Required work: Lift out each line of the data that holds "class".

==== Given data

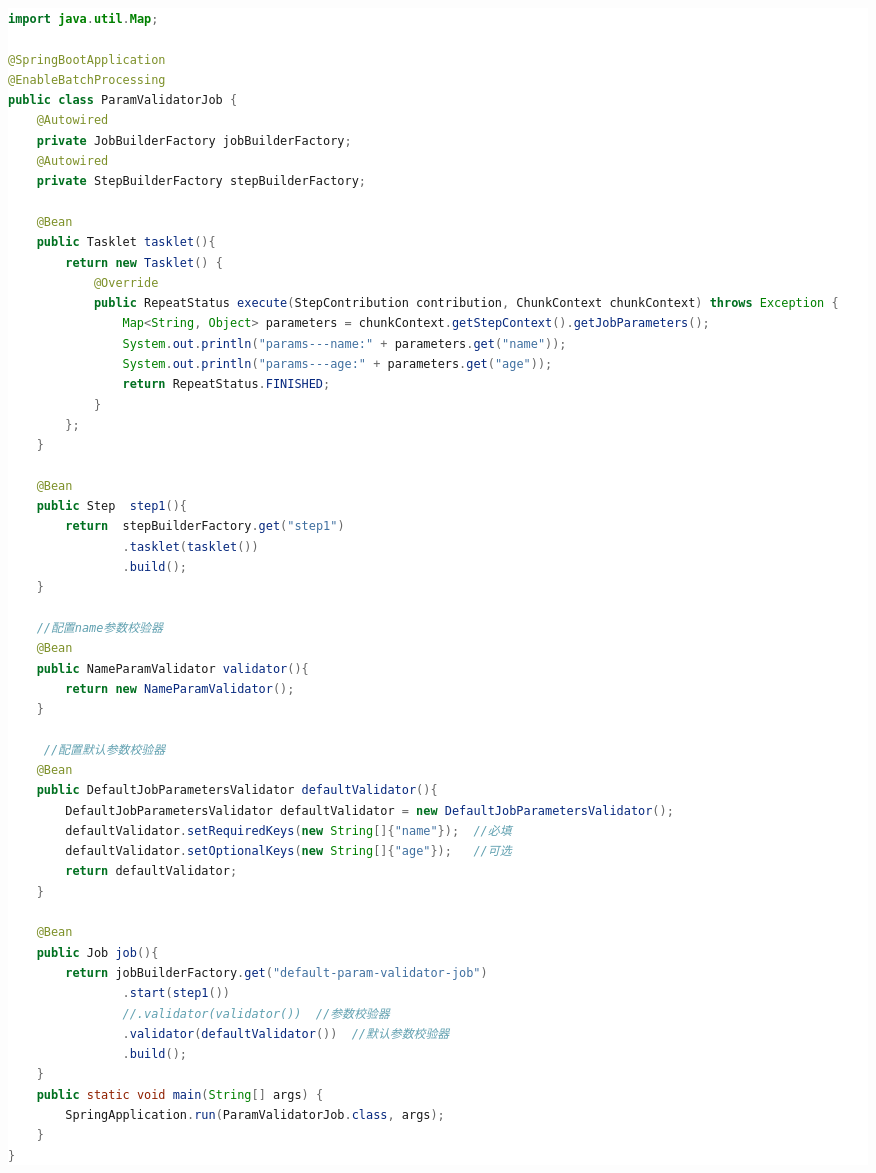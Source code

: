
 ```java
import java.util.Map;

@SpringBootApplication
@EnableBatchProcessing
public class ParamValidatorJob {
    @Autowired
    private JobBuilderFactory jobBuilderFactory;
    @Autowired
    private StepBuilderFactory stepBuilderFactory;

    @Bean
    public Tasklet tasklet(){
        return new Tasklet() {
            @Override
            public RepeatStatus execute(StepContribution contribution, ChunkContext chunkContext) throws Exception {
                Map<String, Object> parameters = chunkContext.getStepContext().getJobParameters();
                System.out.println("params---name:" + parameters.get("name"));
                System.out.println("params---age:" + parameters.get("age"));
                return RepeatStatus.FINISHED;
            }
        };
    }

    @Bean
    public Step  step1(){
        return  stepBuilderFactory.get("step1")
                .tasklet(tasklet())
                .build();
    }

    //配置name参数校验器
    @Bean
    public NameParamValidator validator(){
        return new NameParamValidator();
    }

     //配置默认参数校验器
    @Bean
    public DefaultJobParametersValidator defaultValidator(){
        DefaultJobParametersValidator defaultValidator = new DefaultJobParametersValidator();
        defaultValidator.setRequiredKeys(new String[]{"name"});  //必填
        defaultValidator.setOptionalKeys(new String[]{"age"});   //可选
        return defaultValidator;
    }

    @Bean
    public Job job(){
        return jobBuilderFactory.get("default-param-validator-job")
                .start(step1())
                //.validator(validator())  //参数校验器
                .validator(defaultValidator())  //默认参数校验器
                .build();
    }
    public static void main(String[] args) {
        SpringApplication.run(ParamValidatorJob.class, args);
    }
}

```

========

Answer for the task:
public class ParamValidatorJob {
        SpringApplication.run(ParamValidatorJob.class, args);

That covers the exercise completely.